[Data items]

★ ★ ★

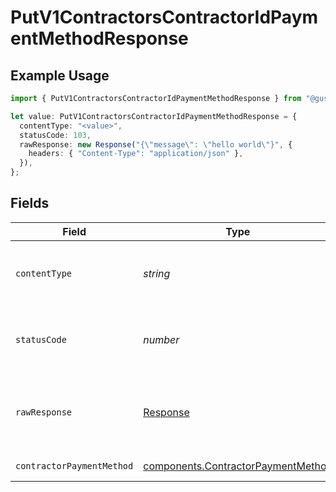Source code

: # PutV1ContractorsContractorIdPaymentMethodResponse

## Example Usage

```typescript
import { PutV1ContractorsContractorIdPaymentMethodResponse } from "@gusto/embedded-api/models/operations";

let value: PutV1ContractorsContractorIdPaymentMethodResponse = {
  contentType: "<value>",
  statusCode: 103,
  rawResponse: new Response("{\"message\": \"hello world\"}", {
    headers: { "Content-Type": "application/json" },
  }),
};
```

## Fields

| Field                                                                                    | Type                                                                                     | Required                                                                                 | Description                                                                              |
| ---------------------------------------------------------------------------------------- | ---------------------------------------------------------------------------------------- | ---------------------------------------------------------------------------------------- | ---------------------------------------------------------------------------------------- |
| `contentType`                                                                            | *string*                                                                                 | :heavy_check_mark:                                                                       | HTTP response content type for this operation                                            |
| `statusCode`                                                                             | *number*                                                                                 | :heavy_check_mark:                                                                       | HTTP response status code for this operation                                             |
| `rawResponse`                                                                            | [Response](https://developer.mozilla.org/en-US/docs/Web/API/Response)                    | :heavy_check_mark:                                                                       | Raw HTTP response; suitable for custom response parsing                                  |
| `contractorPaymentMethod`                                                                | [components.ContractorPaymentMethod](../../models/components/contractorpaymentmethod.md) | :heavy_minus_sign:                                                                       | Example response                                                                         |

★ ★ ★

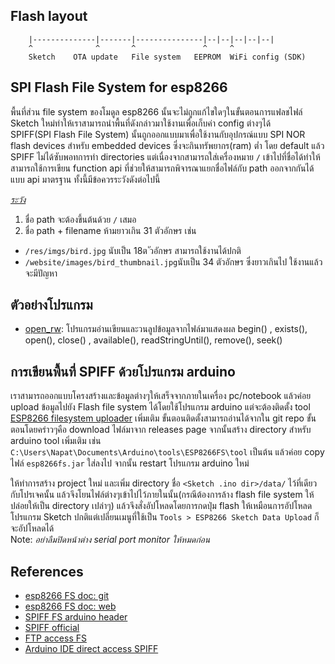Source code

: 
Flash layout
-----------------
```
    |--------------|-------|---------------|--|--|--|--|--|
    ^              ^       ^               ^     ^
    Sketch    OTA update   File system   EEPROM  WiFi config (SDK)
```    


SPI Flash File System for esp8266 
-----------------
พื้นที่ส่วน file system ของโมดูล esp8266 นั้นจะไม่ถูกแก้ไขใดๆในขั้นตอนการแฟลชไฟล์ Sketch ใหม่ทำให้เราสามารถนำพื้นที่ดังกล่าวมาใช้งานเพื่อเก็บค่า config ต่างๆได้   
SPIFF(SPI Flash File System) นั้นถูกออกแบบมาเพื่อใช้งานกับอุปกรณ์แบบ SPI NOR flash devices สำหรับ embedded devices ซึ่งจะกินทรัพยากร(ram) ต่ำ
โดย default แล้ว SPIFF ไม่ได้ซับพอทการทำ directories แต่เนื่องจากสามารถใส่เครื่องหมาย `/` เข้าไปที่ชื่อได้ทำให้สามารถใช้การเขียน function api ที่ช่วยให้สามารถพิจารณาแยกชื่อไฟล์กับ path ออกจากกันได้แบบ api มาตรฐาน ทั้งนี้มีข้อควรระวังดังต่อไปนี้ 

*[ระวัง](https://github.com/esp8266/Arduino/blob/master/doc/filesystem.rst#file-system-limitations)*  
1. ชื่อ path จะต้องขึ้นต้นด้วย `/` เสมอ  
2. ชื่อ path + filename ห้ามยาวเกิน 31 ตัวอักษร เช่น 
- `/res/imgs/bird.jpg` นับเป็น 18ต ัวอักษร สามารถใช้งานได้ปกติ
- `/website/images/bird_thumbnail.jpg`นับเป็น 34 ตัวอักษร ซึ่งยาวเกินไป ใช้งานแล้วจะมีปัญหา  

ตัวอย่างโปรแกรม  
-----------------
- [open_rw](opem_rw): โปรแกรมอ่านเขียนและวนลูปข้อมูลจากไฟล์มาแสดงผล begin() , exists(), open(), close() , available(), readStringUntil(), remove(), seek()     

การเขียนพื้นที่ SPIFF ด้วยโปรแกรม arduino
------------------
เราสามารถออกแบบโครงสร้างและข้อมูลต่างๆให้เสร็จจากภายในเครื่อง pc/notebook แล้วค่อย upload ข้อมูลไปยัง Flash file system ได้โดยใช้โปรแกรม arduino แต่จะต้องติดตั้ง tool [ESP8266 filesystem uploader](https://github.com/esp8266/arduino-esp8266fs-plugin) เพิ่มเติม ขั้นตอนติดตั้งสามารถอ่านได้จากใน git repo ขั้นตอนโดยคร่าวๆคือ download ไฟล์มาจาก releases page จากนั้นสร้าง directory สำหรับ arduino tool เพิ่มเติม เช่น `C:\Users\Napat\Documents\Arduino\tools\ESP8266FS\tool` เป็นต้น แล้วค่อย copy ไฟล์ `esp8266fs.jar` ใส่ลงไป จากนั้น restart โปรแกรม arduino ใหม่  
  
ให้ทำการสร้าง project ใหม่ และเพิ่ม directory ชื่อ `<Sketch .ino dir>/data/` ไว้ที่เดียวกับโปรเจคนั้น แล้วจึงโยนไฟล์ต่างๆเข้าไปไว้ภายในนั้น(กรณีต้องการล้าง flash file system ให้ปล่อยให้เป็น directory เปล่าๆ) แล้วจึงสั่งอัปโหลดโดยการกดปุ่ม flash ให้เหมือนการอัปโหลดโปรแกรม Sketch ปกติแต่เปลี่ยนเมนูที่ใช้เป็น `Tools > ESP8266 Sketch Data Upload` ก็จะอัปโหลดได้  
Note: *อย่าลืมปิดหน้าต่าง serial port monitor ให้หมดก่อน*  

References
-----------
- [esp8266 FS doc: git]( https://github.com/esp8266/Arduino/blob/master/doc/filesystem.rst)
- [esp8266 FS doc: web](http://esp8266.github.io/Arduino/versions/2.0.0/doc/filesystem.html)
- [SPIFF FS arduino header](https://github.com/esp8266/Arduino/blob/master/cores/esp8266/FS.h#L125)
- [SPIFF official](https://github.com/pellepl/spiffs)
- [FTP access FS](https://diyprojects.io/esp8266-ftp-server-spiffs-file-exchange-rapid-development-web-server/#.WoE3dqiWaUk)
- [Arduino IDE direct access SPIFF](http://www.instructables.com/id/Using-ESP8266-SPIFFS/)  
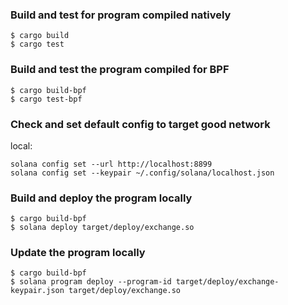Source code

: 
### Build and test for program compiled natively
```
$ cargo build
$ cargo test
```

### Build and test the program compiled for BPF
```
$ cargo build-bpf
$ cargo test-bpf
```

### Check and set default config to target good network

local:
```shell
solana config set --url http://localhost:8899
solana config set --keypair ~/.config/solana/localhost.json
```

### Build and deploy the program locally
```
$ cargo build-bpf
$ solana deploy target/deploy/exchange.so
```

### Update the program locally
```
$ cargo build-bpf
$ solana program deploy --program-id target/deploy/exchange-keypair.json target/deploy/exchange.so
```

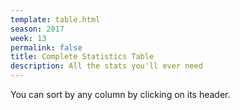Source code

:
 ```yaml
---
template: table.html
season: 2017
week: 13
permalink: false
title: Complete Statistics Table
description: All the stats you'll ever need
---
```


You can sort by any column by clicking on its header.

★ ★ ★

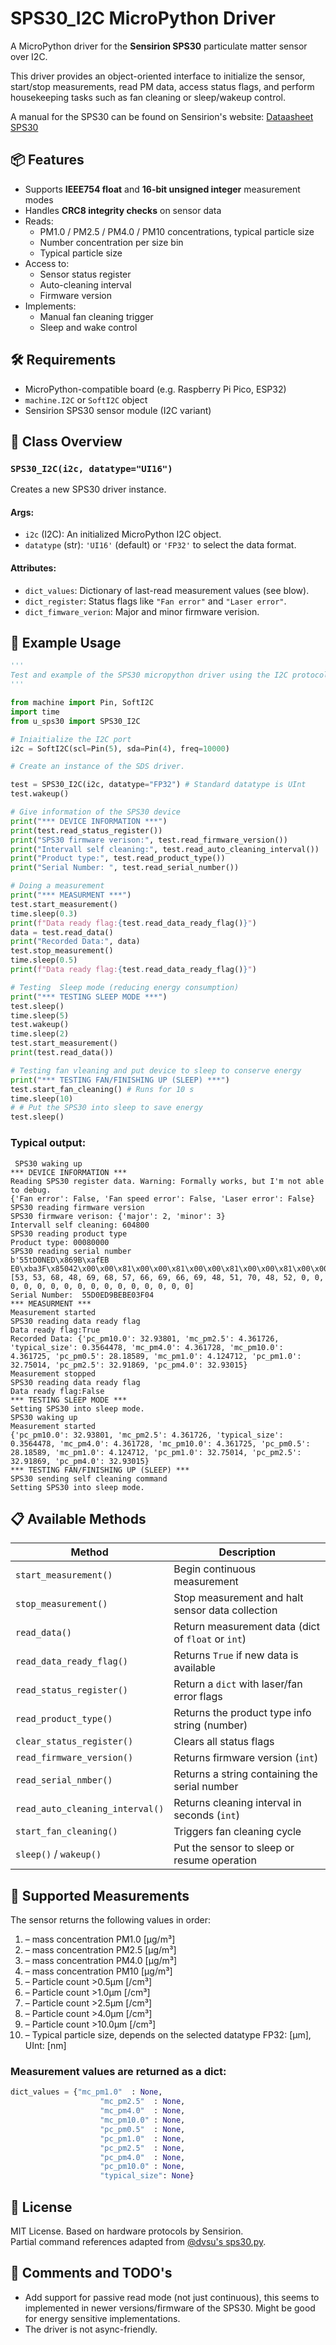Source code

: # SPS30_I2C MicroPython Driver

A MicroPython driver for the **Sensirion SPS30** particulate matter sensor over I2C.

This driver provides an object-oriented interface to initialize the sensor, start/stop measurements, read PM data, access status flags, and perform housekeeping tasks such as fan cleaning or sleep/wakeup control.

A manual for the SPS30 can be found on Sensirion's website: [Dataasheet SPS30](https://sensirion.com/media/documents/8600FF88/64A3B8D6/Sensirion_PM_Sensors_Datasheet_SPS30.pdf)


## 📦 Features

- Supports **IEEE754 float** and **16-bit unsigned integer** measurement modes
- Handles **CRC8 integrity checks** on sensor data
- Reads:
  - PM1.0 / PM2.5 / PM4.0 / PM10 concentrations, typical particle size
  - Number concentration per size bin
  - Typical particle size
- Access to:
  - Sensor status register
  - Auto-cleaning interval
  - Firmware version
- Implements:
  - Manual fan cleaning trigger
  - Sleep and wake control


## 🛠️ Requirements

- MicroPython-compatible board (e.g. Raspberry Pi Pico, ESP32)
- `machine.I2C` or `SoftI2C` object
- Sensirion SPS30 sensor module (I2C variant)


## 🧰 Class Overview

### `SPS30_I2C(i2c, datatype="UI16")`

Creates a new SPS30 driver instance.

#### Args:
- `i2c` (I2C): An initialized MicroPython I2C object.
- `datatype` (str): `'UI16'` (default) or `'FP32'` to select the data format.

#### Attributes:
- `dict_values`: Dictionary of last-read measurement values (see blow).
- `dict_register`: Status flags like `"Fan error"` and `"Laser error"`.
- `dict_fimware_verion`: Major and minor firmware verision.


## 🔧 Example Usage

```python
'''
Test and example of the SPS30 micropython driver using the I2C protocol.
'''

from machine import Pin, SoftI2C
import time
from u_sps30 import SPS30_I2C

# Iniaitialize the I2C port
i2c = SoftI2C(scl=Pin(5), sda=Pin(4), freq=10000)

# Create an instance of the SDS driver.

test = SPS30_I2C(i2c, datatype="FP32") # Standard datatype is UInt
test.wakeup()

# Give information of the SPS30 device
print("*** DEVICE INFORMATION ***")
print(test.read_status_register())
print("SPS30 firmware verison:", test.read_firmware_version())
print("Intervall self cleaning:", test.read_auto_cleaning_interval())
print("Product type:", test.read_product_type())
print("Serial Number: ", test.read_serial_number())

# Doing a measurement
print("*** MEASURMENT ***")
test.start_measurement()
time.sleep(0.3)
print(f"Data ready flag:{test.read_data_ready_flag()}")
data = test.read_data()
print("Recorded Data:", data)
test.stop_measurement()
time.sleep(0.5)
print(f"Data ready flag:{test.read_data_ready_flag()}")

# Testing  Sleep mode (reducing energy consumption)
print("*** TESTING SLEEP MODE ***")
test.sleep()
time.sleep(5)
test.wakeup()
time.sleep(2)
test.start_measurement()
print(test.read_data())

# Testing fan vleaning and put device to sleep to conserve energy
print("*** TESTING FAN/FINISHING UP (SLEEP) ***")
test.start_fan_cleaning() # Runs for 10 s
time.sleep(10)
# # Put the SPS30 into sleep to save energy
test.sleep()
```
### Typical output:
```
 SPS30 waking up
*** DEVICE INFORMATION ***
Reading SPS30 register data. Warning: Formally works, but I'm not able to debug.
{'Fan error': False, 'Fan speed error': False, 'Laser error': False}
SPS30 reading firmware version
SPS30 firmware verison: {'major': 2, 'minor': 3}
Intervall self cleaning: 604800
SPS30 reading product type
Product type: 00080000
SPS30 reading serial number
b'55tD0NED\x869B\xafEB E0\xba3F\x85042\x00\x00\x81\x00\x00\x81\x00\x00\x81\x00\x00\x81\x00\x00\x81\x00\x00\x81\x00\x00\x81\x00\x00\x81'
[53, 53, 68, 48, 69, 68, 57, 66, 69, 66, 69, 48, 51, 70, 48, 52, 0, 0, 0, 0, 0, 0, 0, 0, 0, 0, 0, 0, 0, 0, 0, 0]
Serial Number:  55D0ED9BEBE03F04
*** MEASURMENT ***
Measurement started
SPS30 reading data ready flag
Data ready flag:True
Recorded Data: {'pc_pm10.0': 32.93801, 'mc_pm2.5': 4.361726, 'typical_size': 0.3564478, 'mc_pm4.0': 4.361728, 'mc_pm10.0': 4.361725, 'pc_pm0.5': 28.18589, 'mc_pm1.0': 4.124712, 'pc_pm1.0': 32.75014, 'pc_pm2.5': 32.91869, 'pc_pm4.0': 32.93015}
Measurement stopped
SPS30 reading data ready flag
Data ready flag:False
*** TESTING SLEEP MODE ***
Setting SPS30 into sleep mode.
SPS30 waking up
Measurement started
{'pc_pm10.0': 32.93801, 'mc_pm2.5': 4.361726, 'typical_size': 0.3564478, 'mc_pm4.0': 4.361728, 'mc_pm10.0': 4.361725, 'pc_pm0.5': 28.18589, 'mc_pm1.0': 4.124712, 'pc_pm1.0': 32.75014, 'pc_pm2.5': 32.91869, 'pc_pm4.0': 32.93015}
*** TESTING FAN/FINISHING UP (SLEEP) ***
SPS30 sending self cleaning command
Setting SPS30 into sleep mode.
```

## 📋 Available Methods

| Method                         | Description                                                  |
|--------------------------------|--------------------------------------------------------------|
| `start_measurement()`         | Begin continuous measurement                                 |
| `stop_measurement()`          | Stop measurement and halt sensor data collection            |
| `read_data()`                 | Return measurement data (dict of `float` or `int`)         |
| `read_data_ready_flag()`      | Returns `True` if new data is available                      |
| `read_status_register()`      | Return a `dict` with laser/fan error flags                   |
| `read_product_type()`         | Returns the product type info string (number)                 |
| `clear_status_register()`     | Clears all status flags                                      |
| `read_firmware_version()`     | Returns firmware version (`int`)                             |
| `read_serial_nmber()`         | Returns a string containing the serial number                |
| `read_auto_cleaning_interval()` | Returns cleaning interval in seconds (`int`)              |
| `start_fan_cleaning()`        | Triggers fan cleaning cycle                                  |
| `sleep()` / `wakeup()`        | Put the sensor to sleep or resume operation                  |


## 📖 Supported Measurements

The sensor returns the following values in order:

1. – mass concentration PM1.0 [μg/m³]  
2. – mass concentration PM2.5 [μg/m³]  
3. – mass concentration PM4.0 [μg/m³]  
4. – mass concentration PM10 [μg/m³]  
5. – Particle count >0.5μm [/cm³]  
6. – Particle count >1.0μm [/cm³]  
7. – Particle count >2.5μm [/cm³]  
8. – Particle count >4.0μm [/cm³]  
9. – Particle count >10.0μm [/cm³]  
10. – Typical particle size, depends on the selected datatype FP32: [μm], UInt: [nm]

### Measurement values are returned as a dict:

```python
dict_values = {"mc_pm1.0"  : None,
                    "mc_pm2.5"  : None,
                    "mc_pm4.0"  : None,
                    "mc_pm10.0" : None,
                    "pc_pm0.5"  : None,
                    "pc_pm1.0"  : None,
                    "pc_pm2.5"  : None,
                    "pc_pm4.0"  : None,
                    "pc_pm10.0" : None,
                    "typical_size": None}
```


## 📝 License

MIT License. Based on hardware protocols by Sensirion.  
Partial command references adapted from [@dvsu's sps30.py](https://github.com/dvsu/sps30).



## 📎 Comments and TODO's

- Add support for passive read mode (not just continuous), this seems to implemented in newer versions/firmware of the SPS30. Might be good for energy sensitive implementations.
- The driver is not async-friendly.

★ ★ ★

* **WORK ORDER**: All lines above in which the word "None" occurs should be identified and copied.

* **YOUR RESPONSE**:
dict_values = {"mc_pm1.0"  : None,
                    "mc_pm2.5"  : None,
                    "mc_pm4.0"  : None,
                    "mc_pm10.0" : None,
                    "pc_pm0.5"  : None,
                    "pc_pm1.0"  : None,
                    "pc_pm2.5"  : None,
                    "pc_pm4.0"  : None,
                    "pc_pm10.0" : None,
                    "typical_size": None}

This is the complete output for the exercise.